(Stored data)
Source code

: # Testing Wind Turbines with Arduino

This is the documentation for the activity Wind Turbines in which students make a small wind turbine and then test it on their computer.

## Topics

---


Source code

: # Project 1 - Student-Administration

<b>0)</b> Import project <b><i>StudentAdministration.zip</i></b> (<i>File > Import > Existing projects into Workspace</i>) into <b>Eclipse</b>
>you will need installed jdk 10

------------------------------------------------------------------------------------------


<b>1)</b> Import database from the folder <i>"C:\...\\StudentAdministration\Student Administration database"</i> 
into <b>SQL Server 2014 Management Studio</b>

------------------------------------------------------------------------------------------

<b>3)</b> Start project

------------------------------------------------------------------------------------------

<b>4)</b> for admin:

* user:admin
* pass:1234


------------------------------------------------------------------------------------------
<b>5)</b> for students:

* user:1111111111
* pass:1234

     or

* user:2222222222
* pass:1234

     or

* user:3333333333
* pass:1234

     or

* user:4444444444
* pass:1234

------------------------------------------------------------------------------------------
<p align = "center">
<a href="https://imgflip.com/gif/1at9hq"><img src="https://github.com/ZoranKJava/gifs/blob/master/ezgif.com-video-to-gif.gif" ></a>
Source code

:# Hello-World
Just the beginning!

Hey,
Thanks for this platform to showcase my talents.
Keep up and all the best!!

▶ Work instruction: Set down all of the data above, word for word.

▶ Answer to this exercise:
Source code

: # Testing Wind Turbines with Arduino

This is the documentation for the activity Wind Turbines in which students make a small wind turbine and then test it on their computer.

## Topics

---


Source code

: # Project 1 - Student-Administration

<b>0)</b> Import project <b><i>StudentAdministration.zip</i></b> (<i>File > Import > Existing projects into Workspace</i>) into <b>Eclipse</b>
>you will need installed jdk 10

------------------------------------------------------------------------------------------


<b>1)</b> Import database from the folder <i>"C:\...\\StudentAdministration\Student Administration database"</i> 
into <b>SQL Server 2014 Management Studio</b>

------------------------------------------------------------------------------------------

<b>3)</b> Start project

------------------------------------------------------------------------------------------

<b>4)</b> for admin:

* user:admin
* pass:1234


------------------------------------------------------------------------------------------
<b>5)</b> for students:

* user:1111111111
* pass:1234

     or

* user:2222222222
* pass:1234

     or

* user:3333333333
* pass:1234

     or

* user:4444444444
* pass:1234

------------------------------------------------------------------------------------------
<p align = "center">
<a href="https://imgflip.com/gif/1at9hq"><img src="https://github.com/ZoranKJava/gifs/blob/master/ezgif.com-video-to-gif.gif" ></a>
Source code

:# Hello-World
Just the beginning!

Hey,
Thanks for this platform to showcase my talents.
Keep up and all the best!!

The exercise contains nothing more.